— Goal of the exercise —
Lines from the records below that contain the word "static" are to be copied out.

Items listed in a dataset
-*-*-

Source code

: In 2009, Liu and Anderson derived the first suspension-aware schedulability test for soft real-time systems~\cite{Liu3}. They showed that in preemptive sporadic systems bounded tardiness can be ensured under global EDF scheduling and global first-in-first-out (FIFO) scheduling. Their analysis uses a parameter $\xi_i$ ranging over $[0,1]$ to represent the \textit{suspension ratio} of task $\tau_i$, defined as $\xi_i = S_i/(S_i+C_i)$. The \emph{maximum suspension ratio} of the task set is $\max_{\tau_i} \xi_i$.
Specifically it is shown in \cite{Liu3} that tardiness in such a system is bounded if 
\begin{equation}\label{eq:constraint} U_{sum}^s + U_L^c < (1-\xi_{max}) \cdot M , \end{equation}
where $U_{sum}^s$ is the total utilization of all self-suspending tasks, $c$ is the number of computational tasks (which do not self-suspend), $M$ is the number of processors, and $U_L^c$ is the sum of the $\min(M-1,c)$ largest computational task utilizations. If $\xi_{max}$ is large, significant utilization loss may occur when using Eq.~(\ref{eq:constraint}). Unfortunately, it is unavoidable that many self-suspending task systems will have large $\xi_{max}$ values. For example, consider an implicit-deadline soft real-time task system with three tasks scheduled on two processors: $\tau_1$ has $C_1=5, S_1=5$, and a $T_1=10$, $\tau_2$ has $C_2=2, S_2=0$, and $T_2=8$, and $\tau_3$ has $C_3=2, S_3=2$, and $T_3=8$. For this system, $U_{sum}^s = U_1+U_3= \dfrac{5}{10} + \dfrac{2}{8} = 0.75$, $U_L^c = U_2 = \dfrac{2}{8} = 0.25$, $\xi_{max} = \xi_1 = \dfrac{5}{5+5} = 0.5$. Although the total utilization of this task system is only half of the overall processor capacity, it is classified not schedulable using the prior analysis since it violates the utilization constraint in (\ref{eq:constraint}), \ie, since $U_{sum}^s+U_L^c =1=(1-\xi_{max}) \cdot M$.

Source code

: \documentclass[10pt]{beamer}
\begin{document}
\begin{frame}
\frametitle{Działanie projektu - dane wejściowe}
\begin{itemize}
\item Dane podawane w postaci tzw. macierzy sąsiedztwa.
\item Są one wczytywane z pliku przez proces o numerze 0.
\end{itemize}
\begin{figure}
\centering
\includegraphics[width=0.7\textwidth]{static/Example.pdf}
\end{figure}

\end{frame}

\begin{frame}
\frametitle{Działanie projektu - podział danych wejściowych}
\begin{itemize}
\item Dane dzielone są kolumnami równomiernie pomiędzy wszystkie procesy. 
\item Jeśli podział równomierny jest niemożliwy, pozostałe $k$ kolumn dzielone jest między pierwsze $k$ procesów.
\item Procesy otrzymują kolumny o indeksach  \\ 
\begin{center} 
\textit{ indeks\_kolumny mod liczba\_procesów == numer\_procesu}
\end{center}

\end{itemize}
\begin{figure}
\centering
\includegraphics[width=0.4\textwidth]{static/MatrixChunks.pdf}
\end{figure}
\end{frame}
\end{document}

-*-*-

— Solution to the exercise —
\includegraphics[width=0.7\textwidth]{static/Example.pdf}
\includegraphics[width=0.4\textwidth]{static/MatrixChunks.pdf}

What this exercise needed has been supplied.